[Saved entries]

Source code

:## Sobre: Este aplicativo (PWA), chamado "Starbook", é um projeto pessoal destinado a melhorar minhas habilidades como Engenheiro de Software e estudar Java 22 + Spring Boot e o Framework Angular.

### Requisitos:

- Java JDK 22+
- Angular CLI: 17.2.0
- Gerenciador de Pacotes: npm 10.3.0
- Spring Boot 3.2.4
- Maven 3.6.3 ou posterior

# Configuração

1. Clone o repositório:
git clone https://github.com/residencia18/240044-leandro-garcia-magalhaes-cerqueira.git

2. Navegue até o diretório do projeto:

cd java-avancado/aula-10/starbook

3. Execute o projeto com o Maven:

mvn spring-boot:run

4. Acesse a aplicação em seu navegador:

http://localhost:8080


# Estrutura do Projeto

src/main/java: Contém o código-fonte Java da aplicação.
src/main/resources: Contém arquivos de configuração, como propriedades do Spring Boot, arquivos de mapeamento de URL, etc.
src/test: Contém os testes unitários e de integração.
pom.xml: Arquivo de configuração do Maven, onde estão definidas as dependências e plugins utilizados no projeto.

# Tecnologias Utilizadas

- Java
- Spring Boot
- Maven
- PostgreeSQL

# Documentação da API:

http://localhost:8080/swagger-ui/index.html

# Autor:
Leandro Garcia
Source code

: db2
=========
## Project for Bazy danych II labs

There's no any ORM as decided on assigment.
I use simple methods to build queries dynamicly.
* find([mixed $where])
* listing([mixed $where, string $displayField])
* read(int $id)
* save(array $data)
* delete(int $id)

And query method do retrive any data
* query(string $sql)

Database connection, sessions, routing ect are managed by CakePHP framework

---

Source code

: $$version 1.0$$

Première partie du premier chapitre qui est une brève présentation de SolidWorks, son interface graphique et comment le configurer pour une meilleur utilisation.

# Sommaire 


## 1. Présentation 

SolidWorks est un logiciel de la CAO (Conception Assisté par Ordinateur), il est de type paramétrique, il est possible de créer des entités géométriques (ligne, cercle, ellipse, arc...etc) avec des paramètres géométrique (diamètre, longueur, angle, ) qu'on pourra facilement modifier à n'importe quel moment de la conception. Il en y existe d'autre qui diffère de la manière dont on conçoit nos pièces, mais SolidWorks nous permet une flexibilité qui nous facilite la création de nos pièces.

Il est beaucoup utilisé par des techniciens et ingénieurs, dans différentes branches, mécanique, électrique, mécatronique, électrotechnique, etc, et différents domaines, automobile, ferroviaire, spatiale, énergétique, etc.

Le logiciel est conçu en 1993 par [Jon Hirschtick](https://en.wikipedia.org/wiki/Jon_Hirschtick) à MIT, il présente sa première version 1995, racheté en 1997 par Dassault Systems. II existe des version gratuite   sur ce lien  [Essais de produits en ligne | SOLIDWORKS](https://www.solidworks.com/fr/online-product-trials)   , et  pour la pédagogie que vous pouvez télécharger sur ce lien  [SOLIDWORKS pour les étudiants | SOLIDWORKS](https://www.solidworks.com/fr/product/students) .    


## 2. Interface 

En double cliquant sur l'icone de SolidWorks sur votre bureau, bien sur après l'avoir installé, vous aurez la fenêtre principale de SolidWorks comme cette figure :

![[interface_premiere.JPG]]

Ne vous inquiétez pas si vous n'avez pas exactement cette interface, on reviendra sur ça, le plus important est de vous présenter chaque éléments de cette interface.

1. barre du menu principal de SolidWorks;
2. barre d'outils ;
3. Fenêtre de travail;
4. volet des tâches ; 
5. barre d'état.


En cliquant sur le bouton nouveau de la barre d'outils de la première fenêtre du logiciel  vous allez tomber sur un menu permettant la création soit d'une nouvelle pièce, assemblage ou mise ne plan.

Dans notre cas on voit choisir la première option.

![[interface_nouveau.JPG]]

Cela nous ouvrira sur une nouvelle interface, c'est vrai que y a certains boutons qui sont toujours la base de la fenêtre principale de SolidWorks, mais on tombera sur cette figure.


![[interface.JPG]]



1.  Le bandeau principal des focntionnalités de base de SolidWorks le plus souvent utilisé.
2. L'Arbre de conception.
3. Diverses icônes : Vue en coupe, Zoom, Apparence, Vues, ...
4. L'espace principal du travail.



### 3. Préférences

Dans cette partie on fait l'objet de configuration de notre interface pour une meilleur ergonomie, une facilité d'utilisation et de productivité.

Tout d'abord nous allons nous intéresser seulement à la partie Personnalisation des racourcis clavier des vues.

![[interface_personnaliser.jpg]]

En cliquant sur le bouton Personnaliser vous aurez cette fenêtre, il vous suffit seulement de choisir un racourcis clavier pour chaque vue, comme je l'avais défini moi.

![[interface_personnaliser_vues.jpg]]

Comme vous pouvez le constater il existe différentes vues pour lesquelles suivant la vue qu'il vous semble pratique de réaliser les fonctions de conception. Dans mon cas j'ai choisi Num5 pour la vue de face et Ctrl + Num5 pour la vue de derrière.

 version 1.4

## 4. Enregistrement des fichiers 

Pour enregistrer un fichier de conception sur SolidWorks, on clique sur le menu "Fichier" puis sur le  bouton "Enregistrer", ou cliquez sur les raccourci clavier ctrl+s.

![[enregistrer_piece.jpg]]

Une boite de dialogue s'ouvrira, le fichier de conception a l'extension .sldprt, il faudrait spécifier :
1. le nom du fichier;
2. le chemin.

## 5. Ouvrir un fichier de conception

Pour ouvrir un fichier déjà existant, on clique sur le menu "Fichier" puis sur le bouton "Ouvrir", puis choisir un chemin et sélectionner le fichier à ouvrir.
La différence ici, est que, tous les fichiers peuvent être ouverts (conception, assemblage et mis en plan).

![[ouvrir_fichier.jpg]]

* [Task item]
Among the lines of the data, some may include "notre" as a word or string; report how many, and nothing else.

* [Exercise result]
2